Assignment: Only the lines holding "winner" are wanted; find them in the listing and return each one.

Data:

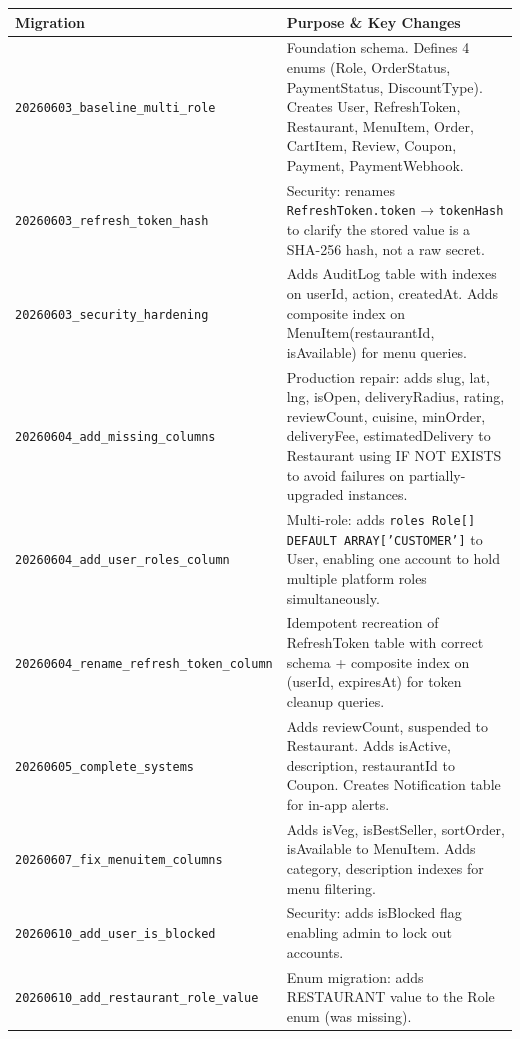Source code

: \documentclass[11pt,a4paper,twoside]{book}
\newcommand{\th}[1]{\textbf{\color{white}#1}}
\begin{document}
\begin{center}\footnotesize
\begin{longtable}{p{5.5cm}p{7.5cm}}
\toprule
\rowcolor{headbg}\th{Migration} & \th{Purpose \& Key Changes} \\
\midrule
\texttt{20260603\_baseline\_multi\_role} &
  Foundation schema. Defines 4 enums (Role, OrderStatus, PaymentStatus, DiscountType).
  Creates User, RefreshToken, Restaurant, MenuItem, Order, CartItem, Review,
  Coupon, Payment, PaymentWebhook. \\
\rowcolor{rowalt}\texttt{20260603\_refresh\_token\_hash} &
  Security: renames \texttt{RefreshToken.token} → \texttt{tokenHash} to clarify
  the stored value is a SHA-256 hash, not a raw secret. \\
\texttt{20260603\_security\_hardening} &
  Adds AuditLog table with indexes on userId, action, createdAt.
  Adds composite index on MenuItem(restaurantId, isAvailable) for menu queries. \\
\rowcolor{rowalt}\texttt{20260604\_add\_missing\_columns} &
  Production repair: adds slug, lat, lng, isOpen, deliveryRadius, rating,
  reviewCount, cuisine, minOrder, deliveryFee, estimatedDelivery to Restaurant
  using IF NOT EXISTS to avoid failures on partially-upgraded instances. \\
\texttt{20260604\_add\_user\_roles\_column} &
  Multi-role: adds \texttt{roles Role[] DEFAULT ARRAY['CUSTOMER']} to User,
  enabling one account to hold multiple platform roles simultaneously. \\
\rowcolor{rowalt}\texttt{20260604\_rename\_refresh\_token\_column} &
  Idempotent recreation of RefreshToken table with correct schema + composite
  index on (userId, expiresAt) for token cleanup queries. \\
\texttt{20260605\_complete\_systems} &
  Adds reviewCount, suspended to Restaurant. Adds isActive, description,
  restaurantId to Coupon. Creates Notification table for in-app alerts. \\
\rowcolor{rowalt}\texttt{20260607\_fix\_menuitem\_columns} &
  Adds isVeg, isBestSeller, sortOrder, isAvailable to MenuItem.
  Adds category, description indexes for menu filtering. \\
\texttt{20260610\_add\_user\_is\_blocked} &
  Security: adds isBlocked flag enabling admin to lock out accounts. \\
\rowcolor{rowalt}\texttt{20260610\_add\_restaurant\_role\_value} &
  Enum migration: adds RESTAURANT value to the Role enum (was missing). \\

\end{longtable}
\end{center}
\end{document}
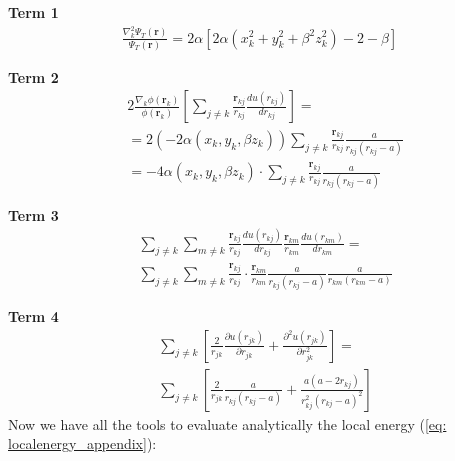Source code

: \textbf{Term 1}
\begin{align*}
    \frac{ \nabla_k^2 \Psi_T(\mathbf{r})}{\Psi_T(\mathbf{r})} = 2 \alpha \left[  2 \alpha (x_k^2 + y_k^2 + \beta^2 z_k^2 ) -2 -\beta \right]
\end{align*}

\textbf{Term 2}
\begin{align*}
    &2 \frac{\nabla_k \phi(\mathbf{r}_k)}{\phi(\mathbf{r}_k)} \left[ \sum_{j\neq k}  \frac{\mathbf{r}_{kj}}{r_{kj}} \frac{du(r_{kj})}{dr_{kj}} \right] = \\
    &=2 \left( -2 \alpha \left( x_k, y_k, \beta z_k \right) \right) \sum_{j\neq k}  \frac{\mathbf{r}_{kj}}{r_{kj}} \frac{a}{r_{kj} \left( r_{kj} - a \right)} \\
    &= -4 \alpha \left( x_k, y_k, \beta z_k \right) \cdot \sum_{j\neq k}  \frac{\mathbf{r}_{kj}}{r_{kj}} \frac{a}{r_{kj} \left( r_{kj} - a \right)} 
\end{align*}


\textbf{Term 3}
\begin{align*}
    &\sum_{j\neq k} \sum_{m \neq k} \frac{\mathbf{r}_{kj}}{r_{kj}} \frac{du(r_{kj})}{dr_{kj}} \frac{\mathbf{r}_{km}}{r_{km}} \frac{du(r_{km})}{dr_{km}} = \\&
    \sum_{j\neq k} \sum_{m \neq k} \frac{\mathbf{r}_{kj}}{r_{kj}} \cdot  \frac{\mathbf{r}_{km}}{r_{km}} \frac{a}{r_{kj} \left( r_{kj} - a \right)} \frac{a}{r_{km} \left( r_{km} - a \right)} 
\end{align*}


\textbf{Term 4}
\begin{align*}
    &\sum_{j\neq k} \left[ \frac{2}{r_{jk}} \frac{\partial u(r_{jk})}{\partial r_{jk}} + \frac{\partial^2 u(r_{jk})}{\partial r_{jk}^2} \right] = \\&\sum_{j\neq k} \left[ \frac{2}{r_{jk}} \frac{a}{r_{kj} \left( r_{kj} - a \right)} + \frac{a \left(a - 2 r_{kj} \right) }{r_{kj}^2 \left( r_{kj} - a \right)^2 } \right]
\end{align*}
Now we have all the tools to evaluate analytically the local energy (\ref{eq: localenergy_appendix}):


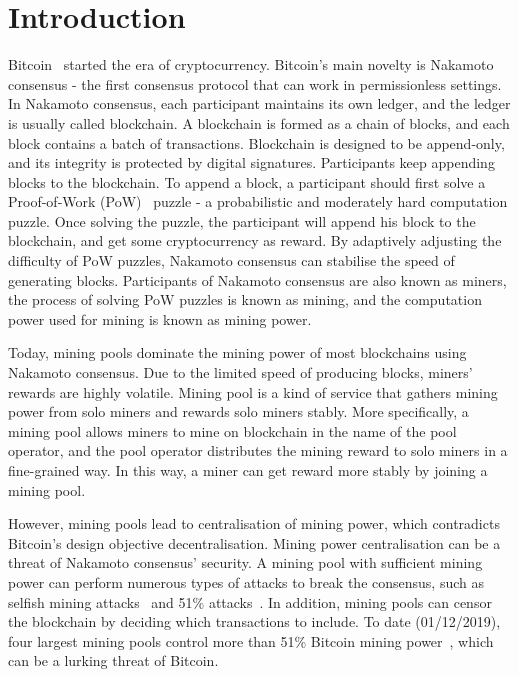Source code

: \section{Introduction}
\label{sec:intro}

Bitcoin~\cite{nakamoto2008bitcoin} started the era of cryptocurrency.
Bitcoin's main novelty is Nakamoto consensus - the first consensus protocol that can work in permissionless settings.
In Nakamoto consensus, each participant maintains its own ledger, and the ledger is usually called blockchain.
A blockchain is formed as a chain of blocks, and each block contains a batch of transactions.
Blockchain is designed to be append-only, and its integrity is protected by digital signatures.
Participants keep appending blocks to the blockchain.
To append a block, a participant should first solve a Proof-of-Work (PoW)~\cite{dwork1992pricing} puzzle - a probabilistic and moderately hard computation puzzle.
Once solving the puzzle, the participant will append his block to the blockchain, and get some cryptocurrency as reward.
By adaptively adjusting the difficulty of PoW puzzles, Nakamoto consensus can stabilise the speed of generating blocks.
Participants of Nakamoto consensus are also known as miners, the process of solving PoW puzzles is known as mining, and the computation power used for mining is known as mining power.

Today, mining pools dominate the mining power of most blockchains using Nakamoto consensus.
Due to the limited speed of producing blocks, miners' rewards are highly volatile.
Mining pool is a kind of service that gathers mining power from solo miners and rewards solo miners stably.
More specifically, a mining pool allows miners to mine on blockchain in the name of the pool operator, and the pool operator distributes the mining reward to solo miners in a fine-grained way.
In this way, a miner can get reward more stably by joining a mining pool.

However, mining pools lead to centralisation of mining power, which contradicts Bitcoin's design objective decentralisation.
Mining power centralisation can be a threat of Nakamoto consensus' security.
A mining pool with sufficient mining power can perform numerous types of attacks to break the consensus, such as selfish mining attacks~\cite{eyal2018majority} and 51\% attacks~\cite{nakamoto2008bitcoin}.
In addition, mining pools can censor the blockchain by deciding which transactions to include.
To date (01/12/2019), four largest mining pools control more than 51\% Bitcoin mining power~\cite{btc-com}, which can be a lurking threat of Bitcoin.




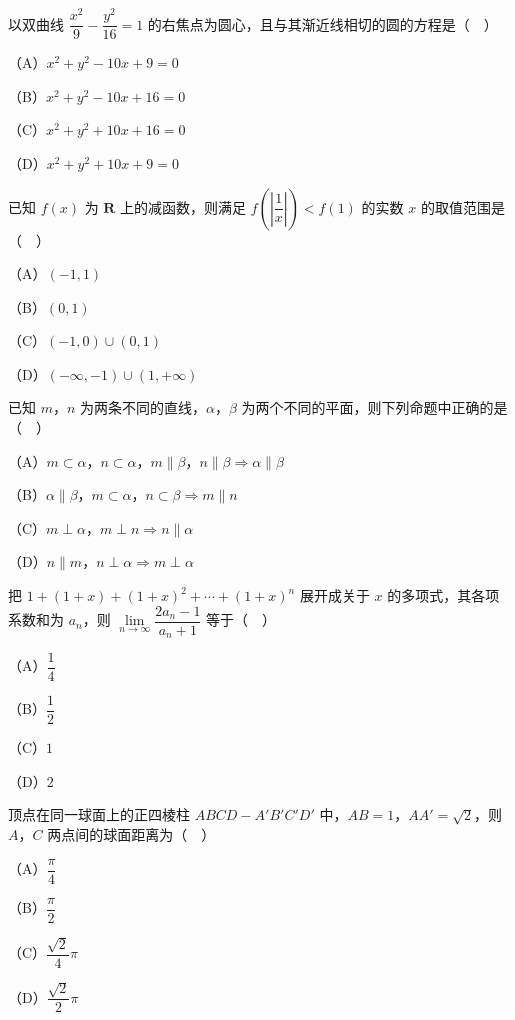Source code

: \begin{question}
以双曲线 $\dfrac{x^2}9-\dfrac{y^2}{16}=1$ 的右焦点为圆心，且与其渐近线相切的圆的方程是（　）

（A）$x^2+y^2-10x+9=0$

（B）$x^2+y^2-10x+16=0$

（C）$x^2+y^2+10x+16=0$

（D）$x^2+y^2+10x+9=0$

\end{question}
\begin{question}
已知 $f(x)$ 为 $\mathbf R$ 上的减函数，则满足 $f\left(\left|\dfrac1x\right|\right)<f(1)$ 的实数 $x$ 的取值范围是（　）

（A）$(-1,1)$

（B）$(0,1)$

（C）$(-1,0)\cup(0,1)$

（D）$(-\infty,-1)\cup(1,+\infty)$

\end{question}
\begin{question}
已知 $m$，$n$ 为两条不同的直线，$\alpha$，$\beta$ 为两个不同的平面，则下列命题中正确的是（　）

（A）$m\subset\alpha$，$n\subset\alpha$，$m\parallel\beta$，$n\parallel\beta\Rightarrow\alpha\parallel\beta$

（B）$\alpha\parallel\beta$，$m\subset\alpha$，$n\subset\beta\Rightarrow m\parallel n$

（C）$m\perp\alpha$，$m\perp n\Rightarrow n\parallel\alpha$

（D）$n\parallel m$，$n\perp\alpha\Rightarrow m\perp\alpha$

\end{question}
\begin{question}
把 $1+(1+x)+(1+x)^2+\cdots+(1+x)^n$ 展开成关于 $x$ 的多项式，其各项系数和为 $a_n$，则 $\lim\limits_{n\to\infty}\dfrac{2a_n-1}{a_n+1}$ 等于（　）

（A）$\dfrac14$

（B）$\dfrac12$

（C）$1$

（D）$2$

\end{question}
\begin{question}
顶点在同一球面上的正四棱柱 $ABCD-A'B'C'D'$ 中，$AB=1$，$AA'=\sqrt2$，则 $A$，$C$ 两点间的球面距离为（　）

（A）$\dfrac{\pi}4$

（B）$\dfrac{\pi}2$

（C）$\dfrac{\sqrt2}4\pi$

（D）$\dfrac{\sqrt2}2\pi$

\end{question}
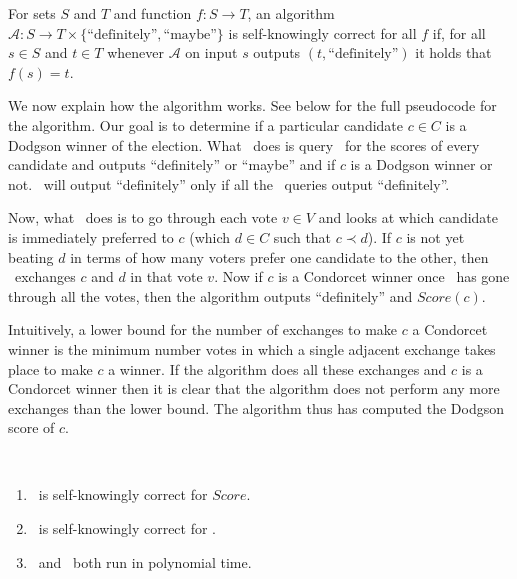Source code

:\begin{defn}
	For sets $S$ and $T$ and function $f: S \rightarrow T$,
	an algorithm $\mathcal{A}: S \rightarrow T \times
	\{\text{``definitely''}, \text{``maybe''}\}$ is
	self-knowingly correct for all $f$ if, for all $s \in S$
	and $t \in T$ whenever $\mathcal{A}$ on input $s$ outputs
	$(t, \text{``definitely''})$ it holds that $f(s) = t$.
\end{defn}



We now explain how the algorithm works.
See below for the full pseudocode for the algorithm.
Our goal is to determine if a particular candidate $c \in C$ is
a Dodgson winner of the election.
What \gwin~does is query \gscore~for the scores of every candidate
and outputs ``definitely'' or ``maybe'' and if $c$ is a Dodgson winner or not.
\gwin~will output ``definitely'' only if all the \gscore~queries output
``definitely''.

Now, what \gscore~does is to go through each vote $v \in V$ and looks at
which candidate is immediately preferred to $c$ (which $d\in C$ such that
$c \prec d$).
If $c$ is not yet beating $d$ in terms of how many voters prefer one candidate
to the other, then \gscore~exchanges $c$ and $d$ in that vote $v$.
Now if $c$ is a Condorcet winner once \gscore~has gone through all the votes,
then the algorithm outputs ``definitely'' and $Score(c)$.

Intuitively, a lower bound for the number of exchanges to make $c$ a Condorcet
winner is the minimum number votes in which a single adjacent exchange takes place
to make $c$ a winner.
If the algorithm does all these exchanges and $c$ is a Condorcet winner then
it is clear that the algorithm does not perform any more exchanges than the
lower bound.
The algorithm thus has computed the Dodgson score of $c$.

\begin{theorem} ~
	\begin{enumerate}
		\item \gscore~is self-knowingly correct for $Score$.
		\item \gwin~is self-knowingly correct for \dwin.
		\item \gscore~and \gwin~both run in polynomial time.
	\end{enumerate}
\end{theorem}

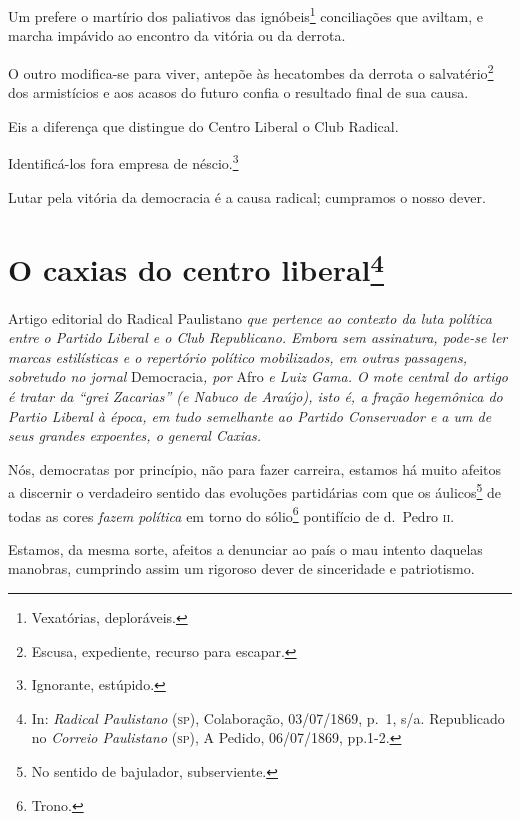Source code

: Um prefere o martírio dos paliativos das ignóbeis\footnote{Vexatórias,
  deploráveis.} conciliações que aviltam, e marcha impávido ao encontro
da vitória ou da derrota.

O outro modifica-se para viver, antepõe às hecatombes da derrota o
salvatério\footnote{Escusa, expediente, recurso para escapar.} dos
armistícios e aos acasos do futuro confia o resultado final de sua
causa.

Eis a diferença que distingue do Centro Liberal o Club Radical.

Identificá-los fora empresa de néscio.\footnote{Ignorante, estúpido.}

Lutar pela vitória da democracia é a causa radical; cumpramos o nosso
dever.

\chapter{O caxias do centro liberal\footnote{In: \emph{Radical Paulistano}
  (\textsc{sp}), Colaboração, 03/07/1869, p.~1, s/a. Republicado no \emph{Correio
  Paulistano} (\textsc{sp}), A Pedido, 06/07/1869, pp.1-2.}}

\begin{didascalia}
Artigo editorial do Radical Paulistano \emph{que pertence ao contexto
da luta política entre o Partido Liberal e o Club Republicano. Embora
sem assinatura, pode-se ler marcas estilísticas e o repertório político
mobilizados, em outras passagens, sobretudo no jornal} Democracia\emph{,
por} Afro \emph{e Luiz Gama. O mote central do artigo é tratar da ``grei
Zacarias'' (e Nabuco de Araújo), isto é, a fração hegemônica do Partio
Liberal à época, em tudo semelhante ao Partido Conservador e a um de
seus grandes expoentes, o general Caxias.}
\end{didascalia}



Nós, democratas por princípio, não para fazer carreira, estamos há muito
afeitos a discernir o verdadeiro sentido das evoluções partidárias com
que os áulicos\footnote{No sentido de bajulador, subserviente.} de
todas as cores \emph{fazem política} em torno do sólio\footnote{Trono.}
pontifício de d.~Pedro \textsc{ii}.

Estamos, da mesma sorte, afeitos a denunciar ao país o mau intento
daquelas manobras, cumprindo assim um rigoroso dever de sinceridade e
patriotismo.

Output below:
a Dodgson winner of the election.
and outputs ``definitely'' or ``maybe'' and if $c$ is a Dodgson winner or not.
Now if $c$ is a Condorcet winner once \gscore~has gone through all the votes,
winner is the minimum number votes in which a single adjacent exchange takes place
to make $c$ a winner.
If the algorithm does all these exchanges and $c$ is a Condorcet winner then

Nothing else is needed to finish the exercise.